TASK: Could you copy each line of the entries that contains "faults"?

Source texts of formatted documents:
<<<<
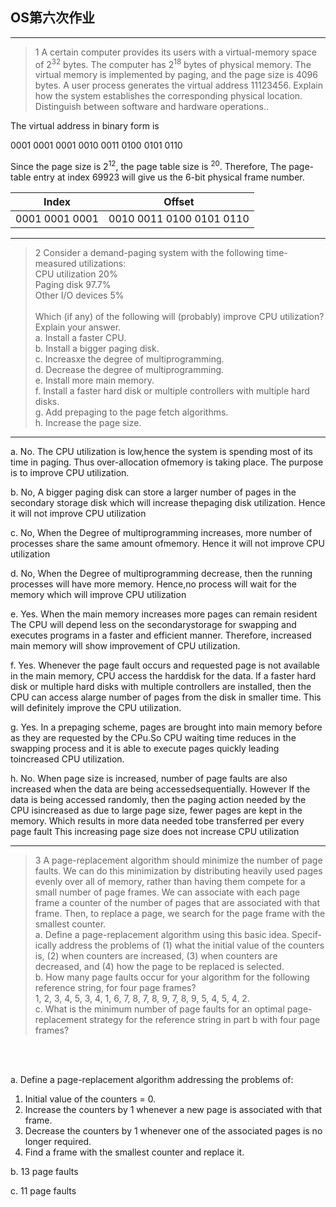 ## OS第六次作业

--------------
>1 A certain computer provides its users with a virtual-memory space of 2<sup>32</sup> bytes. The computer has 2<sup>18</sup> bytes of physical memory. The virtual memory is implemented by paging, and the page size is 4096 bytes. A user process generates the virtual address 11123456. Explain how the system establishes the corresponding physical location. Distinguish between software and hardware operations..<br>

The virtual address in binary form is

0001 0001 0001 0010 0011 0100 0101 0110

Since the page size is 2<sup>12</sup>, the page table size is <sup>20</sup>. Therefore, The page-table entry at index 69923 will give us the 6-bit physical frame number. 

|Index |Offset | 
| :-----:| :----: |
|0001 0001 0001   | 0010 0011 0100 0101 0110 |


--------------

>2 Consider a demand-paging system with the following time-measured utilizations: 
<br>CPU utilization 20% 
<br>Paging disk 97.7% 
<br>Other I/O devices 5% <br>
<br>Which (if any) of the following will (probably) improve CPU utilization? Explain your answer.
<br>a. Install a faster CPU.
<br>b. Install a bigger paging disk.
<br>c. Increasxe the degree of multiprogramming.
<br>d. Decrease the degree of multiprogramming.
<br>e. Install more main memory.
<br>f. Install a faster hard disk or multiple controllers with multiple hard disks.
<br>g. Add prepaging to the page fetch algorithms.
<br>h. Increase the page size.

--------------
a. No.
The CPU utilization is low,hence the system is spending most of its time in paging. Thus over-allocation ofmemory is taking place. The purpose is to improve CPU utilization.

b. No, A bigger paging disk can store a larger number of pages in the secondary storage disk which will increase thepaging disk utilization. Hence it will not improve CPU utilization

c. No, When the Degree of multiprogramming increases, more number of processes share the same amount ofmemory. Hence it will not improve CPU utilization

d. No, When the Degree of multiprogramming decrease, then the running processes will have more memory. Hence,no process will wait for the memory which will improve CPU utilization

e. Yes. When the main memory increases more pages can remain resident The CPU will depend less on the secondarystorage for swapping and executes programs in a faster and efficient manner. Therefore, increased main memory will show improvement of CPU utilization.

f. Yes. Whenever the page fault occurs and requested page is not available in the main memory, CPU access the harddisk for the data.
lf a faster hard disk or multiple hard disks with multiple controllers are installed, then the CPU can access alarge number of pages from the disk in smaller time. This will definitely improve the CPU utilization.

g. Yes. In a prepaging scheme, pages are brought into main memory before as they are requested by the CPu.So CPU waiting time reduces in the swapping process and it is able to execute pages quickly leading toincreased CPU utilization.

h. No. When page size is increased, number of page faults are also increased when the data are being accessedsequentially. However lf the data is being accessed randomly, then the paging action needed by the CPU isincreased as due to large page size, fewer pages are kept in the memory. Which results in more data needed tobe transferred per every page fault This increasing page size does not increase CPU utilization



--------------
>3 A page-replacement algorithm should minimize the number of page faults. We can do this minimization by distributing heavily used pages evenly over all of memory, rather than having them compete for a small number of page frames. We can associate with each page frame a counter of the number of pages that are associated with that frame. Then, to replace a page, we search for the page frame with the smallest counter.<br>
>a.	Define a page-replacement algorithm using this basic idea. Specif- ically address the problems of (1) what the initial value of the counters is, (2) when counters are increased, (3) when counters are decreased, and (4) how the page to be replaced is selected.<br>
>b. How many page faults occur for your algorithm for the following reference string, for four page frames?<br>
1, 2, 3, 4, 5, 3, 4, 1, 6, 7, 8, 7, 8, 9, 7, 8, 9, 5, 4, 5, 4, 2.<br>
c. What is the minimum number of page faults for an optimal page- replacement strategy for the reference string in part b with four page frames?
<br>
<br>

a. Define a page-replacement algorithm addressing the problems of:
1. Initial value of the counters = 0.
2. Increase the counters by 1 whenever a new page is associated with that frame. 
3. Decrease the counters by 1 whenever one of the associated pages is no longer required. 
4. Find a frame with the smallest counter and replace it.

b. 13 page faults

c. 11 page faults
>>>>
REPLY TO THE EXERCISE:
h. No. When page size is increased, number of page faults are also increased when the data are being accessedsequentially. However lf the data is being accessed randomly, then the paging action needed by the CPU isincreased as due to large page size, fewer pages are kept in the memory. Which results in more data needed tobe transferred per every page fault This increasing page size does not increase CPU utilization
>3 A page-replacement algorithm should minimize the number of page faults. We can do this minimization by distributing heavily used pages evenly over all of memory, rather than having them compete for a small number of page frames. We can associate with each page frame a counter of the number of pages that are associated with that frame. Then, to replace a page, we search for the page frame with the smallest counter.<br>
>b. How many page faults occur for your algorithm for the following reference string, for four page frames?<br>
c. What is the minimum number of page faults for an optimal page- replacement strategy for the reference string in part b with four page frames?
b. 13 page faults
c. 11 page faults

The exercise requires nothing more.